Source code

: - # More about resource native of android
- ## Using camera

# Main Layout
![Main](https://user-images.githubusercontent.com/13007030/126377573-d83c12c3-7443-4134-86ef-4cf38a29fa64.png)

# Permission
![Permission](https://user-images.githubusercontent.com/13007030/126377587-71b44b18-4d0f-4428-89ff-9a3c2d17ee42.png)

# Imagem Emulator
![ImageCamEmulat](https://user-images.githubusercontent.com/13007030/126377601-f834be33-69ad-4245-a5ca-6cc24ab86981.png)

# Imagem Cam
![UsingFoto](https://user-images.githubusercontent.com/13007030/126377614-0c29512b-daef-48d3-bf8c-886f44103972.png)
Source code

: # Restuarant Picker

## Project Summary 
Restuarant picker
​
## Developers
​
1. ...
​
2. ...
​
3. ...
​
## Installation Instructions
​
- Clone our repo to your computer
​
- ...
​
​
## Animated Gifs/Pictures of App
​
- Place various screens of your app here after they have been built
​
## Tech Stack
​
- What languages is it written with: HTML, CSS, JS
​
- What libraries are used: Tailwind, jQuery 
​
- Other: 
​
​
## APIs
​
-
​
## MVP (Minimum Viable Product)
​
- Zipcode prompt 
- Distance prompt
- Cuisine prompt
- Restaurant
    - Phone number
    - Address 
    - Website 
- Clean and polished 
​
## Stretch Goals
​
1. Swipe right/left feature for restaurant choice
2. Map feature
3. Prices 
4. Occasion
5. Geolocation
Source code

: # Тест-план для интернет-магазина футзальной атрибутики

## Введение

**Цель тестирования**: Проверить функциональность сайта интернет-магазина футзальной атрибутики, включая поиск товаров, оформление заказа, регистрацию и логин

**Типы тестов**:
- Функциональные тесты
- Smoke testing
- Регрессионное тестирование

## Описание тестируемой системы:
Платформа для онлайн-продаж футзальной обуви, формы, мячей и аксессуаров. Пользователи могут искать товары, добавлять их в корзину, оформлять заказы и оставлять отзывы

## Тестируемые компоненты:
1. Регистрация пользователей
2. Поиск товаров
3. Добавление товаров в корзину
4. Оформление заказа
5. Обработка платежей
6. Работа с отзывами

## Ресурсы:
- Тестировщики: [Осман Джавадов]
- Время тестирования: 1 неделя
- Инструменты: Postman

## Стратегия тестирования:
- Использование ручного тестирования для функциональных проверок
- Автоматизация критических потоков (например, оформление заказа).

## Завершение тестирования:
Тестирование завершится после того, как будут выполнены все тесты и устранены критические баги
☆ ☆ ☆ ☆ ☆ ☆ ☆
TASK DESCRIPTION:
Give the data again in full, exactly.

OUTPUT BELOW:
Source code

: - # More about resource native of android
- ## Using camera

# Main Layout
![Main](https://user-images.githubusercontent.com/13007030/126377573-d83c12c3-7443-4134-86ef-4cf38a29fa64.png)

# Permission
![Permission](https://user-images.githubusercontent.com/13007030/126377587-71b44b18-4d0f-4428-89ff-9a3c2d17ee42.png)

# Imagem Emulator
![ImageCamEmulat](https://user-images.githubusercontent.com/13007030/126377601-f834be33-69ad-4245-a5ca-6cc24ab86981.png)

# Imagem Cam
![UsingFoto](https://user-images.githubusercontent.com/13007030/126377614-0c29512b-daef-48d3-bf8c-886f44103972.png)
Source code

: # Restuarant Picker

## Project Summary 
Restuarant picker
​
## Developers
​
1. ...
​
2. ...
​
3. ...
​
## Installation Instructions
​
- Clone our repo to your computer
​
- ...
​
​
## Animated Gifs/Pictures of App
​
- Place various screens of your app here after they have been built
​
## Tech Stack
​
- What languages is it written with: HTML, CSS, JS
​
- What libraries are used: Tailwind, jQuery 
​
- Other: 
​
​
## APIs
​
-
​
## MVP (Minimum Viable Product)
​
- Zipcode prompt 
- Distance prompt
- Cuisine prompt
- Restaurant
    - Phone number
    - Address 
    - Website 
- Clean and polished 
​
## Stretch Goals
​
1. Swipe right/left feature for restaurant choice
2. Map feature
3. Prices 
4. Occasion
5. Geolocation
Source code

: # Тест-план для интернет-магазина футзальной атрибутики

## Введение

**Цель тестирования**: Проверить функциональность сайта интернет-магазина футзальной атрибутики, включая поиск товаров, оформление заказа, регистрацию и логин

**Типы тестов**:
- Функциональные тесты
- Smoke testing
- Регрессионное тестирование

## Описание тестируемой системы:
Платформа для онлайн-продаж футзальной обуви, формы, мячей и аксессуаров. Пользователи могут искать товары, добавлять их в корзину, оформлять заказы и оставлять отзывы

## Тестируемые компоненты:
1. Регистрация пользователей
2. Поиск товаров
3. Добавление товаров в корзину
4. Оформление заказа
5. Обработка платежей
6. Работа с отзывами

## Ресурсы:
- Тестировщики: [Осман Джавадов]
- Время тестирования: 1 неделя
- Инструменты: Postman

## Стратегия тестирования:
- Использование ручного тестирования для функциональных проверок
- Автоматизация критических потоков (например, оформление заказа).

## Завершение тестирования:
Тестирование завершится после того, как будут выполнены все тесты и устранены критические баги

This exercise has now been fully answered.